Teşekkür ederim sana; tehlikeli sularda dolaşırken yelkenine sevgilerini üfleyen kadınları ve erkekleri sevdin. Erkekleri biraz daha fazla sevdiğini belli etmekte hiçbir sakınca görmedin. Sonuçta iki cins tarafından da delice sevilmek gibi, bu topraklarda çok nadir rastlanan bir konuma eriştin. Bunun mümkün olduğunu gösterdin bize.
Ne zaman geçici bir emniyete ulaşsan, her şair gibi özgürlüğü seçtin. Turgut Uyar'ın yenilik amacıyla kendi şiirini her fırsatta riske etmesi gibi, sen de ustalığını riske etmekten kaçınmadın. Hem de sokağa çıkmanın bile başlı başına risk olduğu bir ülkede.

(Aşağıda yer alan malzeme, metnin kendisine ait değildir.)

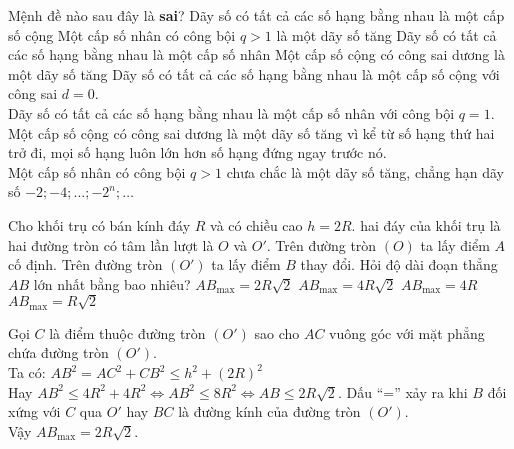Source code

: \begin{ex}%
 Mệnh đề nào sau đây là \textbf{sai}?
 \choice
  {Dãy số có tất cả các số hạng bằng nhau là một cấp số cộng}
  {\True Một cấp số nhân có công bội $q > 1$ là một dãy số tăng}
  {Dãy số có tất cả các số hạng bằng nhau là một cấp số nhân}
  {Một cấp số cộng có công sai dương là một dãy số tăng}
 \loigiai
  {
  Dãy số có tất cả các số hạng bằng nhau là một cấp số cộng với công sai $d = 0$.\\
  Dãy số có tất cả các số hạng bằng nhau là một cấp số nhân với công bội $q = 1$.\\
  Một cấp số cộng có công sai dương là một dãy số tăng vì kể từ số hạng thứ hai trở đi, mọi số hạng luôn lớn hơn số hạng đứng ngay trước nó.\\
  Một cấp số nhân có công bội $q > 1$ chưa chắc là một dãy số tăng, chẳng hạn dãy số $-2; -4 ; \ldots ; -2^n; \ldots$
  }
\end{ex}


\begin{ex}%
 Cho khối trụ có bán kính đáy $R$ và có chiều cao $h = 2R$. hai đáy của khối trụ là hai đường tròn có tâm lần lượt là $O$ và $O'$. Trên đường tròn $(O)$ ta lấy điểm $A$ cố định. Trên đường tròn $(O')$ ta lấy điểm $B$ thay đổi. Hỏi độ dài đoạn thẳng $AB$ lớn nhất bằng bao nhiêu?
 \choice
  {\True $AB_{\max} = 2R\sqrt{2}$}
  {$AB_{\max} = 4R\sqrt{2}$}
  {$AB_{\max} = 4R$}
  {$AB_{\max} = R\sqrt{2}$}
 \loigiai
  {
  \immini
  {
  Gọi $C$ là điểm thuộc đường tròn $(O')$ sao cho $AC$ vuông góc với mặt phẳng chứa đường tròn $(O')$.\\
  Ta có: $AB^2 = AC^2 + CB^2  \leq h^2 + (2R)^2$\\
  Hay $AB^2 \leq 4R^2 + 4R^2 \Leftrightarrow AB^2 \leq 8R^2 \Leftrightarrow AB \leq 2R\sqrt{2}$.
  Dấu ``='' xảy ra khi $B$ đối xứng với $C$ qua $O'$ hay $BC$ là đường kính của đường tròn $(O')$.\\
  Vậy $AB_{\max} = 2R\sqrt{2}$.
  }
  {
  }
  }
\end{ex}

Sevişirken de savaşırken de

Başkaldıranları sevdiğin için de sana teşekkür ederim: Cesaretin bazen en iyi yol arkadaşı olduğunu bu korkular ülkesinde bazen sayende anladık. Gazi Mahallesi'nde dövülen delikanlı da, asker yolu gözleyen anne de, yavuklusu dağa çıkmış genç kız da en dertli anında yanında şarkılarını buldu.
Yani sevişirken de dinledik seni, savaşırken de...
"Hakiki bir sanat eseri ideolojilerden oluşan zırhımızı delip geçer ve doğuştan gelen, bilinçle ilgisi olmayan o en gerçek yanımıza dokunur. Dünya görüşlerimiz farklı da olsa, bu sayede aramızda bir yürek dayanışması doğar" diyen Joseph Conrad'ı haklı çıkardın.
Kim bilir daha neler neler için teşekkür borçluyum sana.
Herkes gibi acılar çekip bu acılara aslanlar gibi sahip çıktığın için mi? Ağlamanın güzelliğini bile bile sevdiğine 'sen ağlama' diyebildiğin için mi?
Yoksa hüzünlü bir kış günü, yaralarımızı sarmak için gittiğimiz şehirdeki 'Merhamet' heykelinin önünde, kulaklıkla dinlediğimiz şarkında bize ne kadar küçük ve önemsiz olduğumuzu hatırlattın diye mi?
"Küçüğüm, daha çok küçüğüm. Bu yüzden bütün hatalarım..."
Galiba herkese kısmet olmayan sevinçlerini paylaşarak yaşadığın için de teşekkür etmem lazım sana. Bir de ısrarla donuklaştırılmaya çalışılan bir toplumda neşenin ve eğlenmenin önemini unutmadığın, icabında bu yolda 'hafife alınmayı' bile göğüslediğin için.
Ayrıca, unutulmayı takmadığın ve tam da bu yüzden hiç unutulmadığın için teşekkürlerden bir buket sana Sezen. Ajda Pekkan için yazmış olsan da aslında hep senin sesini taşıyan sözlerle; 'çelişkiden ve onaylanmayan ilişkiden' hiç korkmadığın için.
Bir teşekkür buketi de bütün bunların mümkün olduğunu bize yaşayarak göstermene.... Çoğu siyaset adamının ya da 'ciddi' aydının üretemediği kadar pozitif değeri kız başına ürettin çünkü.
En çok da müzik olmadan okumanın şarkı sözlerine biraz haksızlık olduğunu en iyi bilen olmana rağmen Eksik Şiir kitabını yayımladığın için müteşekkirim sana. Türkçenin köklü şiir geleneğinden beslenen bir büyük ozanın hangi yollardan geçtiğini görmek, özellikle kendini ifade etme konusunda zaman zaman sıkıntı çeken bir toplumun işine yarayacak bence.
Birer teşekkür de hayata ve Metis'e tabii; biri seni, öbürü de kitabı bize bağışladıkları için.


Kitaptan :

Hayat sana teşekkür ederim

Oyuncak bebekleri sevdim çok,
Evcilik oynamayı...
Alkışı sevdim,
Bıçak sırtında dolaşmayı
Tehlikeli sularda seyredip pupa yelken Geçici emniyetlere ulaşmayı
Kadınları, erkekleri, romanları, Hele baş kaldıranları...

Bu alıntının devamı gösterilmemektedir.